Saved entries

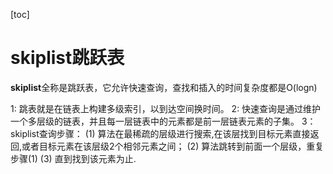 [toc]

# skiplist跳跃表

**skiplist**全称是跳跃表，它允许快速查询，查找和插入的时间复杂度都是O(logn)

1: 跳表就是在链表上构建多级索引，以到达空间换时间。
2: 快速查询是通过维护一个多层级的链表，并且每一层链表中的元素都是前一层链表元素的子集。
3：skiplist查询步骤：
   (1) 算法在最稀疏的层级进行搜索,在该层找到目标元素直接返回,或者目标元素在该层级2个相邻元素之间；
   (2) 算法跳转到前面一个层级，重复步骤(1)
   (3) 直到找到该元素为止.
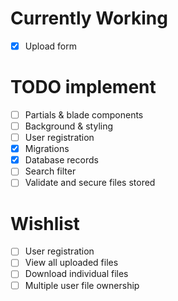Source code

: # Currently Working

- [x] Upload form

# TODO implement

- [ ] Partials & blade components
- [ ] Background & styling
- [ ] User registration
- [x] Migrations
- [x] Database records
- [ ] Search filter
- [ ] Validate and secure files stored

# Wishlist

- [ ] User registration
- [ ] View all uploaded files
- [ ] Download individual files
- [ ] Multiple user file ownership
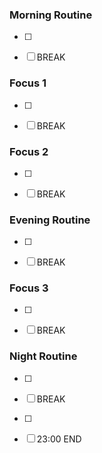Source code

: ### Morning Routine
- [ ] 
- [ ] BREAK
  

### Focus 1
- [ ] 
- [ ] BREAK


### Focus 2
- [ ] 
- [ ] BREAK


### Evening Routine
- [ ] 
- [ ] BREAK


### Focus 3
- [ ] 
- [ ] BREAK


### Night Routine
- [ ] 
- [ ] BREAK
- [ ] 
- [ ] 23:00 END


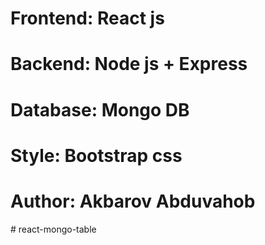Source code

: <h1>Frontend: React js</h1>
<h1>Backend: Node js + Express</h1>
<h1>Database: Mongo DB</h1>
<h1>Style: Bootstrap css</h1>
<h1>Author: Akbarov Abduvahob</h1>
# react-mongo-table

▶ [WHAT YOU WILL DO]:
Pictures omitted, give the entries again exactly.

▶ [COMPLETED EXERCISE]:
 [toc]

# skiplist跳跃表

**skiplist**全称是跳跃表，它允许快速查询，查找和插入的时间复杂度都是O(logn)

1: 跳表就是在链表上构建多级索引，以到达空间换时间。
2: 快速查询是通过维护一个多层级的链表，并且每一层链表中的元素都是前一层链表元素的子集。
3：skiplist查询步骤：
   (1) 算法在最稀疏的层级进行搜索,在该层找到目标元素直接返回,或者目标元素在该层级2个相邻元素之间；
   (2) 算法跳转到前面一个层级，重复步骤(1)
   (3) 直到找到该元素为止.
Source code

: # Currently Working

- [x] Upload form

# TODO implement

- [ ] Partials & blade components
- [ ] Background & styling
- [ ] User registration
- [x] Migrations
- [x] Database records
- [ ] Search filter
- [ ] Validate and secure files stored

# Wishlist

- [ ] User registration
- [ ] View all uploaded files
- [ ] Download individual files
- [ ] Multiple user file ownership
Source code

: ### Morning Routine
- [ ] 
- [ ] BREAK
  

### Focus 1
- [ ] 
- [ ] BREAK


### Focus 2
- [ ] 
- [ ] BREAK


### Evening Routine
- [ ] 
- [ ] BREAK


### Focus 3
- [ ] 
- [ ] BREAK


### Night Routine
- [ ] 
- [ ] BREAK
- [ ] 
- [ ] 23:00 END


Source code

: <h1>Frontend: React js</h1>
<h1>Backend: Node js + Express</h1>
<h1>Database: Mongo DB</h1>
<h1>Style: Bootstrap css</h1>
<h1>Author: Akbarov Abduvahob</h1>
# react-mongo-table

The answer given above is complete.